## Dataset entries
»»
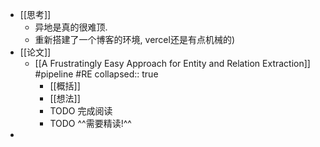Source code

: - [[思考]]
	- 异地是真的很难顶.
	- 重新搭建了一个博客的环境, vercel还是有点机械的)
- [[论文]]
	- [[A Frustratingly Easy Approach for Entity and Relation Extraction]] #pipeline #RE
	  collapsed:: true
		- [[概括]]
		- [[想法]]
		- TODO 完成阅读
		- TODO ^^需要精读!^^
-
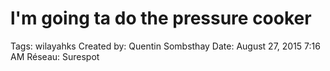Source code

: # l'm going ta do the pressure cooker

Tags: wilayahks
Created by: Quentin Sombsthay
Date: August 27, 2015 7:16 AM
Réseau: Surespot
««
## EXERCISE AIM
Without the pictures, print all of the records exactly.

## TASK RESPONSE
Source code

: - [[思考]]
	- 异地是真的很难顶.
	- 重新搭建了一个博客的环境, vercel还是有点机械的)
- [[论文]]
	- [[A Frustratingly Easy Approach for Entity and Relation Extraction]] #pipeline #RE
	  collapsed:: true
		- [[概括]]
		- [[想法]]
		- TODO 完成阅读
		- TODO ^^需要精读!^^
-
Source code

: # l'm going ta do the pressure cooker

Tags: wilayahks
Created by: Quentin Sombsthay
Date: August 27, 2015 7:16 AM
Réseau: Surespot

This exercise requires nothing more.